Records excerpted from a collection

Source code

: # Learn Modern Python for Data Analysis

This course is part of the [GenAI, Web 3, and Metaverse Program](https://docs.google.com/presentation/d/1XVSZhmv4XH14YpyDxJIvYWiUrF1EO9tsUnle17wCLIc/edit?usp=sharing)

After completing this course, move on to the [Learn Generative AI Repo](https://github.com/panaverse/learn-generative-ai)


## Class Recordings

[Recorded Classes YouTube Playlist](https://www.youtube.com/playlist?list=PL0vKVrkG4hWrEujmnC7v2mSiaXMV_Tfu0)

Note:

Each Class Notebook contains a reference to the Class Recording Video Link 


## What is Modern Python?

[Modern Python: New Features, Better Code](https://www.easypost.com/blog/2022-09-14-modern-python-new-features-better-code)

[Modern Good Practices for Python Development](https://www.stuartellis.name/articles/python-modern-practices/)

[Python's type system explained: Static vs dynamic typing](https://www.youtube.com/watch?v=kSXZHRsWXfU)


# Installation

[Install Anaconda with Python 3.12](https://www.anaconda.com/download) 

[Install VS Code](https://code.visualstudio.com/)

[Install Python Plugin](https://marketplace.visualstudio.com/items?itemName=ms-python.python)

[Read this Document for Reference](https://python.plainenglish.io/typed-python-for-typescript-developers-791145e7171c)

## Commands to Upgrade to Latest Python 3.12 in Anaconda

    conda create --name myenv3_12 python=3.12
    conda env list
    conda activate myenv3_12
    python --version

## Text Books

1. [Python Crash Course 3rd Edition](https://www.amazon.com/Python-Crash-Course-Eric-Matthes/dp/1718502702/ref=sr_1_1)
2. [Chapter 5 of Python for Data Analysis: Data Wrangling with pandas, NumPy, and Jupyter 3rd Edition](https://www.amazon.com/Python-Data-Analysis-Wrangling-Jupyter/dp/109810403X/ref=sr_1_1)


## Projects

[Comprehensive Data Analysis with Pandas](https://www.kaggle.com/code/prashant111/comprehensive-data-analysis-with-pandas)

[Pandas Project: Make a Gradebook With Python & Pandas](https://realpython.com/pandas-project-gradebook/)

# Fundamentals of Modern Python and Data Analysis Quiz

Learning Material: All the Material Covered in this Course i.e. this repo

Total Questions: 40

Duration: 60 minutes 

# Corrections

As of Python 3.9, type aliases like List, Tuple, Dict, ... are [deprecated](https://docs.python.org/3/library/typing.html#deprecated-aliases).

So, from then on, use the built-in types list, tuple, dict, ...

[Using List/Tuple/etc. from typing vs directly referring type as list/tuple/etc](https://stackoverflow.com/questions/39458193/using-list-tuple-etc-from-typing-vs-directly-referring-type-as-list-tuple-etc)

## EXERCISE DETAILS
Reproduce each entry exactly, with nothing missing.

## SOLUTION FOR THIS PROBLEM
Source code

: # Learn Modern Python for Data Analysis

This course is part of the [GenAI, Web 3, and Metaverse Program](https://docs.google.com/presentation/d/1XVSZhmv4XH14YpyDxJIvYWiUrF1EO9tsUnle17wCLIc/edit?usp=sharing)

After completing this course, move on to the [Learn Generative AI Repo](https://github.com/panaverse/learn-generative-ai)


## Class Recordings

[Recorded Classes YouTube Playlist](https://www.youtube.com/playlist?list=PL0vKVrkG4hWrEujmnC7v2mSiaXMV_Tfu0)

Note:

Each Class Notebook contains a reference to the Class Recording Video Link 


## What is Modern Python?

[Modern Python: New Features, Better Code](https://www.easypost.com/blog/2022-09-14-modern-python-new-features-better-code)

[Modern Good Practices for Python Development](https://www.stuartellis.name/articles/python-modern-practices/)

[Python's type system explained: Static vs dynamic typing](https://www.youtube.com/watch?v=kSXZHRsWXfU)


# Installation

[Install Anaconda with Python 3.12](https://www.anaconda.com/download) 

[Install VS Code](https://code.visualstudio.com/)

[Install Python Plugin](https://marketplace.visualstudio.com/items?itemName=ms-python.python)

[Read this Document for Reference](https://python.plainenglish.io/typed-python-for-typescript-developers-791145e7171c)

## Commands to Upgrade to Latest Python 3.12 in Anaconda

    conda create --name myenv3_12 python=3.12
    conda env list
    conda activate myenv3_12
    python --version

## Text Books

1. [Python Crash Course 3rd Edition](https://www.amazon.com/Python-Crash-Course-Eric-Matthes/dp/1718502702/ref=sr_1_1)
2. [Chapter 5 of Python for Data Analysis: Data Wrangling with pandas, NumPy, and Jupyter 3rd Edition](https://www.amazon.com/Python-Data-Analysis-Wrangling-Jupyter/dp/109810403X/ref=sr_1_1)


## Projects

[Comprehensive Data Analysis with Pandas](https://www.kaggle.com/code/prashant111/comprehensive-data-analysis-with-pandas)

[Pandas Project: Make a Gradebook With Python & Pandas](https://realpython.com/pandas-project-gradebook/)

# Fundamentals of Modern Python and Data Analysis Quiz

Learning Material: All the Material Covered in this Course i.e. this repo

Total Questions: 40

Duration: 60 minutes 

# Corrections

As of Python 3.9, type aliases like List, Tuple, Dict, ... are [deprecated](https://docs.python.org/3/library/typing.html#deprecated-aliases).

So, from then on, use the built-in types list, tuple, dict, ...

[Using List/Tuple/etc. from typing vs directly referring type as list/tuple/etc](https://stackoverflow.com/questions/39458193/using-list-tuple-etc-from-typing-vs-directly-referring-type-as-list-tuple-etc)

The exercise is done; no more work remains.